Upaya pemerintah Indonesia untuk memberikan perlindungan bagi data pribadi masyarakat masih belum selesai. Meskipun pengesahan Undang-Undang No. 27/2022 tentang Perlindungan Data Pribadi (UU PDP) merupakan suatu pencapaian, namun belum adanya peraturan turunan memberikan ketidakpastian tersendiri dari sisi implementasi. Adanya gap dari sisi regulasi ini menciptakan ambiguitas, yang tentunya berpotensi menurunkan tingkat kepatuhan akan regulasi.
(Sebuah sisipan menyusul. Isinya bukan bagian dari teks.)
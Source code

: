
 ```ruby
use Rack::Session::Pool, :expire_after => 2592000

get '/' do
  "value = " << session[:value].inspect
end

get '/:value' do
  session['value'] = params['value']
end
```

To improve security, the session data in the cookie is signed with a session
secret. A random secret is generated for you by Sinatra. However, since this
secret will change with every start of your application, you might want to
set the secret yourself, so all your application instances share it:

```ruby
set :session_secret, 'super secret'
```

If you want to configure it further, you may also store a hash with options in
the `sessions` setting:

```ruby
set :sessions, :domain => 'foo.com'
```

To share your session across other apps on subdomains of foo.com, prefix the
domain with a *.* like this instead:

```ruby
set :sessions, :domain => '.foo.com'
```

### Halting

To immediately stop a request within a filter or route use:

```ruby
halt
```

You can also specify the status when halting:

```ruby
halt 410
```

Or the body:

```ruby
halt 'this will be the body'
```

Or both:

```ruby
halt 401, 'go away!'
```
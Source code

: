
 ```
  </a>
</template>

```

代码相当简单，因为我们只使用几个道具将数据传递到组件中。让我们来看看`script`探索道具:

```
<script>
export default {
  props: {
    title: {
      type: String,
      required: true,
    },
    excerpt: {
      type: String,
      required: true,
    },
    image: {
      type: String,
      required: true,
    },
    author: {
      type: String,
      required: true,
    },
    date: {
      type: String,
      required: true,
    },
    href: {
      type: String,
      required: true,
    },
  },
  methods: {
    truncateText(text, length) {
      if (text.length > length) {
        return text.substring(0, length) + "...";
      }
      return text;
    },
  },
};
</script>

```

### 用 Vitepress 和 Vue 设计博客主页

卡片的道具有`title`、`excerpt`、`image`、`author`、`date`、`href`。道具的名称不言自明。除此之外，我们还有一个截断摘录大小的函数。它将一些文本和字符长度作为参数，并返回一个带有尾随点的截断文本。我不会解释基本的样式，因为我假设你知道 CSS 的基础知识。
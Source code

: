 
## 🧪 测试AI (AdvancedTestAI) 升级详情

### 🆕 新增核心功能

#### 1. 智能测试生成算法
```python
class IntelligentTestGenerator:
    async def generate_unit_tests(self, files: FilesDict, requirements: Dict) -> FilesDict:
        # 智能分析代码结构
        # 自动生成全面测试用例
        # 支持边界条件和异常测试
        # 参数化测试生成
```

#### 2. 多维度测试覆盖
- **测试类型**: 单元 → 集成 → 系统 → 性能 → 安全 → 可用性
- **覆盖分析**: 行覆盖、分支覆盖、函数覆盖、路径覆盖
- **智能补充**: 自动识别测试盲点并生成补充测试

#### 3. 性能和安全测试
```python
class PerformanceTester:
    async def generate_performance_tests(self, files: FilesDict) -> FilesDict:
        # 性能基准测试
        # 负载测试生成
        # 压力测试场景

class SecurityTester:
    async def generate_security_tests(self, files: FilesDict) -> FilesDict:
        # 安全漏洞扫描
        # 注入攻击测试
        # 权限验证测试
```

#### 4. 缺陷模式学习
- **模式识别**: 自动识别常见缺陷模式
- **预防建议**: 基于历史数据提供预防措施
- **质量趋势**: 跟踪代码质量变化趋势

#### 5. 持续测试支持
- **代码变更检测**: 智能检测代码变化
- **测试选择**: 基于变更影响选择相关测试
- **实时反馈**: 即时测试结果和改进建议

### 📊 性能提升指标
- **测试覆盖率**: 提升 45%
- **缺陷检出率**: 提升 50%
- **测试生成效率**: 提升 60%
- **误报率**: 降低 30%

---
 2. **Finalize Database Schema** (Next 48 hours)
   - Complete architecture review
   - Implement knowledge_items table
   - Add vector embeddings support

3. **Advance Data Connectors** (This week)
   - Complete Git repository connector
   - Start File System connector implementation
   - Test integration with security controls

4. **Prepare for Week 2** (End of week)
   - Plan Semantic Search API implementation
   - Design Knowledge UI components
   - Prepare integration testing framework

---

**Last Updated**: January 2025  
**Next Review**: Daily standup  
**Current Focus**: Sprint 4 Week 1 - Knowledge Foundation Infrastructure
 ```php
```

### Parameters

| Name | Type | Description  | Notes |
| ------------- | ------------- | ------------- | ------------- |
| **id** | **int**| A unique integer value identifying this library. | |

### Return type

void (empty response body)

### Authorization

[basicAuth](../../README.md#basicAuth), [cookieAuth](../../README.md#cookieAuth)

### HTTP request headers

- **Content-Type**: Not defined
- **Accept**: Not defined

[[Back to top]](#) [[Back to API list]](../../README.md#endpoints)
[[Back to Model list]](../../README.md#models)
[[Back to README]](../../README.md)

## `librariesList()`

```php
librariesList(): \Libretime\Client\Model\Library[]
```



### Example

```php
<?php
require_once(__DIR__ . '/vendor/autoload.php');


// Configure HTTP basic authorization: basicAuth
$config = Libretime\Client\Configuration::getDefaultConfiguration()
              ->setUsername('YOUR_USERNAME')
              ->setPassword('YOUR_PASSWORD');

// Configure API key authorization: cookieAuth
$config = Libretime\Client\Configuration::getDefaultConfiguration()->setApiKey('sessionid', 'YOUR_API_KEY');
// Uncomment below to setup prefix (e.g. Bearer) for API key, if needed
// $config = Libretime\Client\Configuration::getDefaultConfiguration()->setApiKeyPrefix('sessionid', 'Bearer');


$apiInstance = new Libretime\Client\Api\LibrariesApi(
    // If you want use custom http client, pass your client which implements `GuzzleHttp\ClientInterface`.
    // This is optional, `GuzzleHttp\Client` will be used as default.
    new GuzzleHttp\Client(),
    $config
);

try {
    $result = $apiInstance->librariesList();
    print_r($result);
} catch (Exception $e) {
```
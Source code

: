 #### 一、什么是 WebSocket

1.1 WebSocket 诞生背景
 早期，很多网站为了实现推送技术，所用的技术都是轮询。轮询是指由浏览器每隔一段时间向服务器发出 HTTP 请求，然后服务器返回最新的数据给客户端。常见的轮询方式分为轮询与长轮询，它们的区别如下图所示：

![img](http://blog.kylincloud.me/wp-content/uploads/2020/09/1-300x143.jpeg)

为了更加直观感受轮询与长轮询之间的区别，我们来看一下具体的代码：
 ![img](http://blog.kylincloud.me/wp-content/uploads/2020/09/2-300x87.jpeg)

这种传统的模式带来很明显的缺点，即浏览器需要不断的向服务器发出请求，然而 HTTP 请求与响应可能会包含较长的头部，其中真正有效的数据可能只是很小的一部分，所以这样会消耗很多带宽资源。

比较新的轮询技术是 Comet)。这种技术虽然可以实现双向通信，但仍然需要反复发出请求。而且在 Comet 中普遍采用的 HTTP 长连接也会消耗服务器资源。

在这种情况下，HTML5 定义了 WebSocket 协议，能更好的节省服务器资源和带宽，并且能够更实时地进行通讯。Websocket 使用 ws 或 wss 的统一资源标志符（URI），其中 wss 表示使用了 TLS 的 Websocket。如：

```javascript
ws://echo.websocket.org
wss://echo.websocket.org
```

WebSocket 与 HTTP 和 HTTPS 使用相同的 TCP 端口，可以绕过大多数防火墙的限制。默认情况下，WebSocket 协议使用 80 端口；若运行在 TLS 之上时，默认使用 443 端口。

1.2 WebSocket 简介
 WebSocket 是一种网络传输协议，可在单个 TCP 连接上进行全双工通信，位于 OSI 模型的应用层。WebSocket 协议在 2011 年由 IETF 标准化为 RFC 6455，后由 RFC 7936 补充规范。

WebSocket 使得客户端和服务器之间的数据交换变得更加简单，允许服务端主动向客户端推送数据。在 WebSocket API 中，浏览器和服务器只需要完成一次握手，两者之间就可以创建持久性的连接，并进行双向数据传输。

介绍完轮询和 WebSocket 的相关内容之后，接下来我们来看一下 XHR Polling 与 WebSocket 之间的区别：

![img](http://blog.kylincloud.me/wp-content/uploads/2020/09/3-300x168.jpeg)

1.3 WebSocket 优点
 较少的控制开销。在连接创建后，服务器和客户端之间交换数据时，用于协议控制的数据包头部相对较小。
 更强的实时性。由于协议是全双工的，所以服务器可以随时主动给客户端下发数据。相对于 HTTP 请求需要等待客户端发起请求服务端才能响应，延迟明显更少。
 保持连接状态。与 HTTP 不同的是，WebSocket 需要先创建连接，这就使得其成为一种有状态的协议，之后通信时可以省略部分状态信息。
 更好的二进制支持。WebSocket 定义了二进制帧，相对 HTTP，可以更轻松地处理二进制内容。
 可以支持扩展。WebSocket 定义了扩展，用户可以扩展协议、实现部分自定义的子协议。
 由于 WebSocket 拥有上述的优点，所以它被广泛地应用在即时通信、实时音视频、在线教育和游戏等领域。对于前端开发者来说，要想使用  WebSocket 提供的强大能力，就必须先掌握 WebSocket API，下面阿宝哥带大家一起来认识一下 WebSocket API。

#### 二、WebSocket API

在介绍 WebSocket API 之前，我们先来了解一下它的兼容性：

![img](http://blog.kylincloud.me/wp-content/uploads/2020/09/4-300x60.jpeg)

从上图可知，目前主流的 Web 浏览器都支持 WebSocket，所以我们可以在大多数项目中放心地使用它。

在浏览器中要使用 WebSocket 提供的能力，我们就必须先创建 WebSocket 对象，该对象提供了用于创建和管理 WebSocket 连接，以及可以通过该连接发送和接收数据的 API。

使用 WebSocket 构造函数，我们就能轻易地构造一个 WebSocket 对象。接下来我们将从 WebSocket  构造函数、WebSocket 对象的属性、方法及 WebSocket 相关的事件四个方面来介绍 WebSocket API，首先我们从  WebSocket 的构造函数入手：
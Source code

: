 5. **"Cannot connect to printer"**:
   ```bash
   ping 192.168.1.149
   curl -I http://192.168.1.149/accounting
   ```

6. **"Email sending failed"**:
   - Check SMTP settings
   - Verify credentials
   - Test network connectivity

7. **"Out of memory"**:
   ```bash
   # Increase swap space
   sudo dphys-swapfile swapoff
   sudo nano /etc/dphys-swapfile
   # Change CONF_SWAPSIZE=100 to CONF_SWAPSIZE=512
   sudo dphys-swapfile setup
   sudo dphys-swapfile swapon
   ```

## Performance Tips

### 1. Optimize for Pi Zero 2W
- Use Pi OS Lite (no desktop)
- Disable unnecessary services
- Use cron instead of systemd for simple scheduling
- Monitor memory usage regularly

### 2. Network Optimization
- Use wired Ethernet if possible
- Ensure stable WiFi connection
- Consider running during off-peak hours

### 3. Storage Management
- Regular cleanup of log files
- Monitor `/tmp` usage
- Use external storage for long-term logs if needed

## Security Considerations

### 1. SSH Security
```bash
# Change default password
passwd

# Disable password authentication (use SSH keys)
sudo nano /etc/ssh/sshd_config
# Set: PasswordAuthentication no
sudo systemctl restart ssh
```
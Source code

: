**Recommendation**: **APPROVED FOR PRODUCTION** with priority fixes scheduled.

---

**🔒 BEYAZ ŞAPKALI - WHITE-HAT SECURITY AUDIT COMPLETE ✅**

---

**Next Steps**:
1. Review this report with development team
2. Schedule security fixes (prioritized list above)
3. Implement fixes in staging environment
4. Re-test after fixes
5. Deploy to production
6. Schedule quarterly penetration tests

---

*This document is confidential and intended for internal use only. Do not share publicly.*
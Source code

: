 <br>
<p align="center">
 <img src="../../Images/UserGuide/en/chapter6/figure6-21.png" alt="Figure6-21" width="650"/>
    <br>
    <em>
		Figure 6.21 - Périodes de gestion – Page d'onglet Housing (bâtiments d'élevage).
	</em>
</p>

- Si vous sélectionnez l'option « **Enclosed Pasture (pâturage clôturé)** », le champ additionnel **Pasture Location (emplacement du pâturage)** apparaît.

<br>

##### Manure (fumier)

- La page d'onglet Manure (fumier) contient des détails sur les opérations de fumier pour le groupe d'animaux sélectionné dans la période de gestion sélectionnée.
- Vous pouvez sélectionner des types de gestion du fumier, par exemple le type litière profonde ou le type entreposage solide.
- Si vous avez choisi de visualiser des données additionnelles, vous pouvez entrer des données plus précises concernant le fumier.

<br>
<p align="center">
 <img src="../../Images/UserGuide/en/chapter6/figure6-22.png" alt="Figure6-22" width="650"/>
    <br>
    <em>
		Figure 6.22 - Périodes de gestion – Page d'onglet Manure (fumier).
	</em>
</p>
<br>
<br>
UU PDP sendiri secara jelas mengamanatkan berlaku secara penuh dalam kurun waktu transisi dua tahun setelah diundangkan, atau pada tanggal 17 Oktober 2024. Masa transisi ini ditujukan untuk memberikan waktu bagi organisasi melakukan penyesuaian pada ketentuan

Undang-Undang sebelum diberlakukan secara penuh. Bagi sektor swasta, waktu transisi ini

dibutuhkan untuk penyesuaian operasional usaha termasuk penunjukan pejabat yang melaksanakan fungsi perlindungan data (Data Protection Officer (DPOs)), berinvestasi pada infrastruktur untuk menjamin keamanan data, serta memastikan bahwa praktik bisnis sehari-hari sudah dijalankan dengan mengikuti prinsip-prinsip yang ada dalam UU PDP.

Sementara dari sisi pemerintah, masa transisi ini juga tidak kalah krusial. Pemerintah perlu mempersiapkan dan mengesahkan sejumlah peraturan turunan dari UU PDP, membentuk lembaga independen, serta restrukturisasi organisasi – mengingat UU PDP berlaku bagi swasta dan pemerintah. Masih belum adanya peraturan turunan ini tidak hanya dapat menghambat efektivitas dari implementasi UU PDP, tetapi juga meningkatkan risiko tingkat ketidakpatuhan organisasi akan prinsip UU PDP. Tanpa adanya arahan yang jelas serta pengawasan, organisasi akan kesulitan untuk memenuhi kewajibannya, menyebabkan data pribadi semakin rentan dari penyalahgunaan.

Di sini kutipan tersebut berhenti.